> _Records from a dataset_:

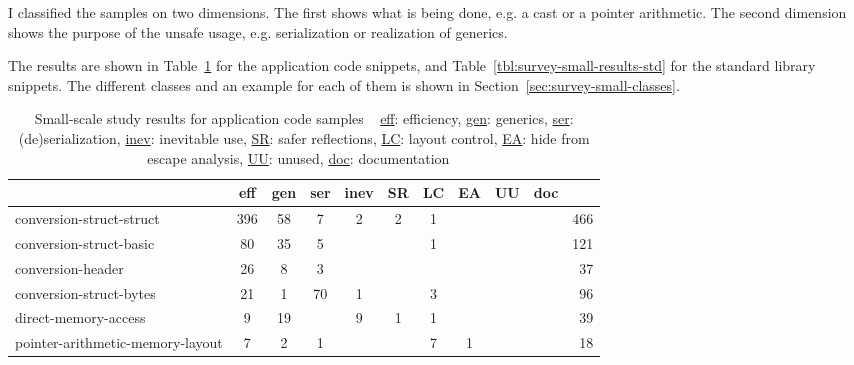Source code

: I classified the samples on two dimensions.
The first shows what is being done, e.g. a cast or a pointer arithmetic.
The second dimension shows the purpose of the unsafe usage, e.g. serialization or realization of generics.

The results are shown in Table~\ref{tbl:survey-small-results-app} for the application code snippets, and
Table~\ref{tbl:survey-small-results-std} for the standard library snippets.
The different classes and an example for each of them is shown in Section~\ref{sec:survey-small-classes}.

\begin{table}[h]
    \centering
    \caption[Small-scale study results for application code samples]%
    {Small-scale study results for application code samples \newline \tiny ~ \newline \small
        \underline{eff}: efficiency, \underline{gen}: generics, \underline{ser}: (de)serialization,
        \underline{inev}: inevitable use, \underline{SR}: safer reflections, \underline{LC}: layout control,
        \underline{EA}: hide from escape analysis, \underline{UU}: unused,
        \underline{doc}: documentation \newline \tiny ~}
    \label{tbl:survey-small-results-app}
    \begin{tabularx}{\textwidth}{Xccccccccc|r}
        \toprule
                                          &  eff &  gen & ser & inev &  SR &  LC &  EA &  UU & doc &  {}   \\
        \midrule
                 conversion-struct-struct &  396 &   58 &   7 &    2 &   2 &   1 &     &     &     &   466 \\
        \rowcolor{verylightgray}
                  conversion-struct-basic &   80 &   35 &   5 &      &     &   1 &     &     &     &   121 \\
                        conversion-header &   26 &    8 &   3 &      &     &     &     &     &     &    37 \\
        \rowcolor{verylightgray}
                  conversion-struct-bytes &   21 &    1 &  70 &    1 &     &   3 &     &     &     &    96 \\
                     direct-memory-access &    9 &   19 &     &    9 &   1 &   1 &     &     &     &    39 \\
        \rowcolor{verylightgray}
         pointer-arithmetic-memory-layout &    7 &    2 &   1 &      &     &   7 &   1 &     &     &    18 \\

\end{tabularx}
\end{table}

> _Aim of the task_:
Search the data for the string "layout" and copy out every line where it is found.

> _Output below_:
        \underline{inev}: inevitable use, \underline{SR}: safer reflections, \underline{LC}: layout control,
         pointer-arithmetic-memory-layout &    7 &    2 &   1 &      &     &   7 &   1 &     &     &    18 \\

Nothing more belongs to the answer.